「介護や福祉関連の何か良い本ありますか?」という質問に対し、真っ先に勧めているのがこの本です。人生の最後の日々を満ち足りた幸せな思いのうちに過ごしたいと願うなら、「住み慣れたわが家」以上の場所はないというテーマについて語られています。在宅医として1000人近くの方々を看取ってきた新井國夫先生の深い洞察力はもちろんのこと、自ら母親の介護と看取りを経験してきた聞き手安藤明さんの力量が絶妙にマッチし、ほんとうに聞きたいことを、ほんとうに聞きたい人が、ほんとうの答えを教えてくれる人に聞いた、珠玉の1冊に仕上がっています。
この本の素晴らしさは、もくじを辿るだけで分かります。適切な答えを引き出すには、適切な質問がなければなりません。インタビュアーである安藤明さんの実体験に基づいた的を射た問いに対し、現場を知り尽くした新井國夫先生の実にシンプルな回答が素晴らしいのです。
まず第1章では、「死ぬということについて、私たちはどう心づもりしておけばいいですか?」という質問に対し、新井國夫先生は「人は人として死を受け入れてきました」という前提で話を始めます。そして、死へ向かう「身体的な苦痛」はほぼ100%と取り除けるが、「精神的な苦痛」は誰にも取り除けないとします。特に宗教をもたない日本人のほとんどは、心のケアという面で困難に陥ることがある。そこで何に頼るかというと「環境」であると。在宅で死ぬときに、自宅、家族、友人という環境が、自然にそれらの苦痛を取り除いてくれるのではないか、と新井國夫先生は語るのです。
最後の章では、安楽死や延命治療といった、深いところまで踏み込んで論が展開されます。たとえば、胃ろうをつくるか、つくらないかの判断について、新井國夫先生はこう説明します。
最善の医療って、ある局面では、もうそれ以上の医療を行なわないのが最善の医療だ、ということがあるわけです。
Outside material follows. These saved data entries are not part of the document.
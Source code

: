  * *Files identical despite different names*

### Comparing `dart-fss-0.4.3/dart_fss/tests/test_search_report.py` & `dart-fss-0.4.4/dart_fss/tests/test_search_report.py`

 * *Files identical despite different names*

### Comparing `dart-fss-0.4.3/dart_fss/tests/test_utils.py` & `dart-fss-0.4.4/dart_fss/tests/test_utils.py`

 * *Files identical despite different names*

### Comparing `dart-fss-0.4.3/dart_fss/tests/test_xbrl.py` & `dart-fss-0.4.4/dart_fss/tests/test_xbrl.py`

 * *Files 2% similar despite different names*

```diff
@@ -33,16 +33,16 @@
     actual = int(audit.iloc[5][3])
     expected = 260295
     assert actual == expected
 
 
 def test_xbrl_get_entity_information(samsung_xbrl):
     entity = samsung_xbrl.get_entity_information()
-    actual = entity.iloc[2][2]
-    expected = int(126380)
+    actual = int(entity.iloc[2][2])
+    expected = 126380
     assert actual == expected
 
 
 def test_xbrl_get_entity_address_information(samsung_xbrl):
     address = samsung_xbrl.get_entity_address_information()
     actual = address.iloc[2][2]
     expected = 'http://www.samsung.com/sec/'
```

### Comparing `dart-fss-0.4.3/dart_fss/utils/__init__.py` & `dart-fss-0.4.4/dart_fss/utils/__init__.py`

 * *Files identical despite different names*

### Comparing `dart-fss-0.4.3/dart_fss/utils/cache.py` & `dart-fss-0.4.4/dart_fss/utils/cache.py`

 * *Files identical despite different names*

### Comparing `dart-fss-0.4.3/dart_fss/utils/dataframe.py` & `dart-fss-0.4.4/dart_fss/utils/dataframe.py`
(中略)頭の機能がまったく全部なくなってしまっていて、自分の役割が何もないにもかかわらず、それに対して抵抗力なく生かされ続けている状態であるのなら、延命するための胃ろうはやるべきじゃないと、僕は思います。
誰もが望む平穏な死を迎えることが難しくなってきている中、もちろん様々な考え方や立場があることを踏まえた上で、実際に1000人近くを看取ってきた医師の言葉だけに重みがあります。
第2章以降は、「加齢によって身体に何が起きるかを知っておく」、「病院信仰を捨てかかりつけ医に在宅医療を頼む」、「医療と介護の公的サービスの現状を知って使いこなす」、「最後の2週間を幸せに生きると心に決める」と、奇をてらうことなく、現実に即した具体的な提案や考え方を、公平中立な態度で教えてくれます。介護や医療の現場に携わる人だけではなく、家族の介護に関わっている人、そして自らの将来の生き方を考えたい人にも、ぜひとも熟読してもらいたい充実した内容です。